WHAT TO WORK ON =
Each record should be returned exactly as it is written.

Stored data entries:
▬▬▬▬▬▬▬▬▬▬
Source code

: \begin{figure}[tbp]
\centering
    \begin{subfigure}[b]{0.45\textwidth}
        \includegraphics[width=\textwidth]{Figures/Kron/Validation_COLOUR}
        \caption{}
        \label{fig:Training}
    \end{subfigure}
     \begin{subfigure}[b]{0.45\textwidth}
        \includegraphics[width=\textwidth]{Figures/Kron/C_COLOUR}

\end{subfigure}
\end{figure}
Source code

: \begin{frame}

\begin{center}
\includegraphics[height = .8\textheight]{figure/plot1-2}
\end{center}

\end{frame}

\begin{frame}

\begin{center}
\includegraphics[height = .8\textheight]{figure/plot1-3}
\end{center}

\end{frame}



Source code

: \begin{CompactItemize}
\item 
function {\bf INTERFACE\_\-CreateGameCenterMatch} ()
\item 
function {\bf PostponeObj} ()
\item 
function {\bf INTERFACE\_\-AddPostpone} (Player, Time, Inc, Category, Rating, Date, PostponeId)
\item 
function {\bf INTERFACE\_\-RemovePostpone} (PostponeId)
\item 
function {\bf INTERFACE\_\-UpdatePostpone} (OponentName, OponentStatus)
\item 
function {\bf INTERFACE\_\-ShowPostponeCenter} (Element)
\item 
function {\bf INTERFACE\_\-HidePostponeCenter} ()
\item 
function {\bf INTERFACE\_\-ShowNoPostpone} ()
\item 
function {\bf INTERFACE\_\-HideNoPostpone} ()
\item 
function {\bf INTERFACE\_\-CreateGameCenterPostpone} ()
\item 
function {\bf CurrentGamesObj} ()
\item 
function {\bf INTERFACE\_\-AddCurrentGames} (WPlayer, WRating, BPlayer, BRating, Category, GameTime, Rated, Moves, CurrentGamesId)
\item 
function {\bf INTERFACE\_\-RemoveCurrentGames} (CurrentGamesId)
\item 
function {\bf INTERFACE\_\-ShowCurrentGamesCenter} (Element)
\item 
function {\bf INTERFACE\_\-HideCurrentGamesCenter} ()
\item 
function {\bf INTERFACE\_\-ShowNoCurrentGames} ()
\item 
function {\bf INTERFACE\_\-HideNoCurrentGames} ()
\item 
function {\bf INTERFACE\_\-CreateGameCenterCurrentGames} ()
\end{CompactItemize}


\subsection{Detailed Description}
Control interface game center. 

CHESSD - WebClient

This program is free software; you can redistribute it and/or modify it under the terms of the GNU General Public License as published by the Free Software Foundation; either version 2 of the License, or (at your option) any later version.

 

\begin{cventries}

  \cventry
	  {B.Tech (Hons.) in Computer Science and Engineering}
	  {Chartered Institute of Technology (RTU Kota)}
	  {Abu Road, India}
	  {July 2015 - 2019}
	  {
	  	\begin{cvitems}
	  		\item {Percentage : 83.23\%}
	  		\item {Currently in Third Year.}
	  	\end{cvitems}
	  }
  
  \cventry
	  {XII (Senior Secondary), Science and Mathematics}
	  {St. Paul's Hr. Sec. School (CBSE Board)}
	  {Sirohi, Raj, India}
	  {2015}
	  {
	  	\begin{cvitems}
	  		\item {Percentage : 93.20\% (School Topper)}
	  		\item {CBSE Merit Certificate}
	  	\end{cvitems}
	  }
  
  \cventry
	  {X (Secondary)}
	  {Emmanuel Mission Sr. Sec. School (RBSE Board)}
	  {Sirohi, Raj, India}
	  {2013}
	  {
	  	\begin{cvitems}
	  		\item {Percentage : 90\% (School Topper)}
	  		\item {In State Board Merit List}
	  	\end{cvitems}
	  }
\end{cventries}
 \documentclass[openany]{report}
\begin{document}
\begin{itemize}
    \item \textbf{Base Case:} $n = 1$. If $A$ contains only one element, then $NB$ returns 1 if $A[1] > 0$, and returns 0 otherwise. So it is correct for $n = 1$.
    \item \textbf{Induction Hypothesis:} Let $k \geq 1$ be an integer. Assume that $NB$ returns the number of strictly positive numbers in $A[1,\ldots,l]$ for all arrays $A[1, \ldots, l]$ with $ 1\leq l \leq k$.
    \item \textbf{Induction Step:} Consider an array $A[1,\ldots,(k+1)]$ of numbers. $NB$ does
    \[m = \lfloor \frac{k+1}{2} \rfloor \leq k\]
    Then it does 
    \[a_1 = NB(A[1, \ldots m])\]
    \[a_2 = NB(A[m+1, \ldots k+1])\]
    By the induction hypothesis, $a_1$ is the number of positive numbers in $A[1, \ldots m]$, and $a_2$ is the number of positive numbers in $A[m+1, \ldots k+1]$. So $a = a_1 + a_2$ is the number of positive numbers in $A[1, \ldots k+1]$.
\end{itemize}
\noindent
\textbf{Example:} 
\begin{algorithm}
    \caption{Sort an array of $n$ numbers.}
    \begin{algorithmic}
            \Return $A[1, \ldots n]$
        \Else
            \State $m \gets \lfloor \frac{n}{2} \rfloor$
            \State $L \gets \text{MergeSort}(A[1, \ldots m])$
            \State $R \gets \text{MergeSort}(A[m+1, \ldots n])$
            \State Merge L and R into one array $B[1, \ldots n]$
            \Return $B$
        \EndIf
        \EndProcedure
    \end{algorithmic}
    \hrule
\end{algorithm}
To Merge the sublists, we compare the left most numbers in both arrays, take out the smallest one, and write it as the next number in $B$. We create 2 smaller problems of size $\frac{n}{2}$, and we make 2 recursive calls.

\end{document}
▬▬▬▬▬▬▬▬▬▬
TASK RESULT =
Source code

: \begin{figure}[tbp]
\centering
    \begin{subfigure}[b]{0.45\textwidth}
        \includegraphics[width=\textwidth]{Figures/Kron/Validation_COLOUR}
        \caption{}
        \label{fig:Training}
    \end{subfigure}
     \begin{subfigure}[b]{0.45\textwidth}
        \includegraphics[width=\textwidth]{Figures/Kron/C_COLOUR}

\end{subfigure}
\end{figure}
Source code

: \begin{frame}

\begin{center}
\includegraphics[height = .8\textheight]{figure/plot1-2}
\end{center}

\end{frame}

\begin{frame}

\begin{center}
\includegraphics[height = .8\textheight]{figure/plot1-3}
\end{center}

\end{frame}



Source code

: \begin{CompactItemize}
\item 
function {\bf INTERFACE\_\-CreateGameCenterMatch} ()
\item 
function {\bf PostponeObj} ()
\item 
function {\bf INTERFACE\_\-AddPostpone} (Player, Time, Inc, Category, Rating, Date, PostponeId)
\item 
function {\bf INTERFACE\_\-RemovePostpone} (PostponeId)
\item 
function {\bf INTERFACE\_\-UpdatePostpone} (OponentName, OponentStatus)
\item 
function {\bf INTERFACE\_\-ShowPostponeCenter} (Element)
\item 
function {\bf INTERFACE\_\-HidePostponeCenter} ()
\item 
function {\bf INTERFACE\_\-ShowNoPostpone} ()
\item 
function {\bf INTERFACE\_\-HideNoPostpone} ()
\item 
function {\bf INTERFACE\_\-CreateGameCenterPostpone} ()
\item 
function {\bf CurrentGamesObj} ()
\item 
function {\bf INTERFACE\_\-AddCurrentGames} (WPlayer, WRating, BPlayer, BRating, Category, GameTime, Rated, Moves, CurrentGamesId)
\item 
function {\bf INTERFACE\_\-RemoveCurrentGames} (CurrentGamesId)
\item 
function {\bf INTERFACE\_\-ShowCurrentGamesCenter} (Element)
\item 
function {\bf INTERFACE\_\-HideCurrentGamesCenter} ()
\item 
function {\bf INTERFACE\_\-ShowNoCurrentGames} ()
\item 
function {\bf INTERFACE\_\-HideNoCurrentGames} ()
\item 
function {\bf INTERFACE\_\-CreateGameCenterCurrentGames} ()
\end{CompactItemize}


\subsection{Detailed Description}
Control interface game center. 

CHESSD - WebClient

This program is free software; you can redistribute it and/or modify it under the terms of the GNU General Public License as published by the Free Software Foundation; either version 2 of the License, or (at your option) any later version.

 

\begin{cventries}

  \cventry
	  {B.Tech (Hons.) in Computer Science and Engineering}
	  {Chartered Institute of Technology (RTU Kota)}
	  {Abu Road, India}
	  {July 2015 - 2019}
	  {
	  	\begin{cvitems}
	  		\item {Percentage : 83.23\%}
	  		\item {Currently in Third Year.}
	  	\end{cvitems}
	  }
  
  \cventry
	  {XII (Senior Secondary), Science and Mathematics}
	  {St. Paul's Hr. Sec. School (CBSE Board)}
	  {Sirohi, Raj, India}
	  {2015}
	  {
	  	\begin{cvitems}
	  		\item {Percentage : 93.20\% (School Topper)}
	  		\item {CBSE Merit Certificate}
	  	\end{cvitems}
	  }
  
  \cventry
	  {X (Secondary)}
	  {Emmanuel Mission Sr. Sec. School (RBSE Board)}
	  {Sirohi, Raj, India}
	  {2013}
	  {
	  	\begin{cvitems}
	  		\item {Percentage : 90\% (School Topper)}
	  		\item {In State Board Merit List}
	  	\end{cvitems}
	  }
\end{cventries}
 \documentclass[openany]{report}
\begin{document}
\begin{itemize}
    \item \textbf{Base Case:} $n = 1$. If $A$ contains only one element, then $NB$ returns 1 if $A[1] > 0$, and returns 0 otherwise. So it is correct for $n = 1$.
    \item \textbf{Induction Hypothesis:} Let $k \geq 1$ be an integer. Assume that $NB$ returns the number of strictly positive numbers in $A[1,\ldots,l]$ for all arrays $A[1, \ldots, l]$ with $ 1\leq l \leq k$.
    \item \textbf{Induction Step:} Consider an array $A[1,\ldots,(k+1)]$ of numbers. $NB$ does
    \[m = \lfloor \frac{k+1}{2} \rfloor \leq k\]
    Then it does 
    \[a_1 = NB(A[1, \ldots m])\]
    \[a_2 = NB(A[m+1, \ldots k+1])\]
    By the induction hypothesis, $a_1$ is the number of positive numbers in $A[1, \ldots m]$, and $a_2$ is the number of positive numbers in $A[m+1, \ldots k+1]$. So $a = a_1 + a_2$ is the number of positive numbers in $A[1, \ldots k+1]$.
\end{itemize}
\noindent
\textbf{Example:} 
\begin{algorithm}
    \caption{Sort an array of $n$ numbers.}
    \begin{algorithmic}
            \Return $A[1, \ldots n]$
        \Else
            \State $m \gets \lfloor \frac{n}{2} \rfloor$
            \State $L \gets \text{MergeSort}(A[1, \ldots m])$
            \State $R \gets \text{MergeSort}(A[m+1, \ldots n])$
            \State Merge L and R into one array $B[1, \ldots n]$
            \Return $B$
        \EndIf
        \EndProcedure
    \end{algorithmic}
    \hrule
\end{algorithm}
To Merge the sublists, we compare the left most numbers in both arrays, take out the smallest one, and write it as the next number in $B$. We create 2 smaller problems of size $\frac{n}{2}$, and we make 2 recursive calls.

\end{document}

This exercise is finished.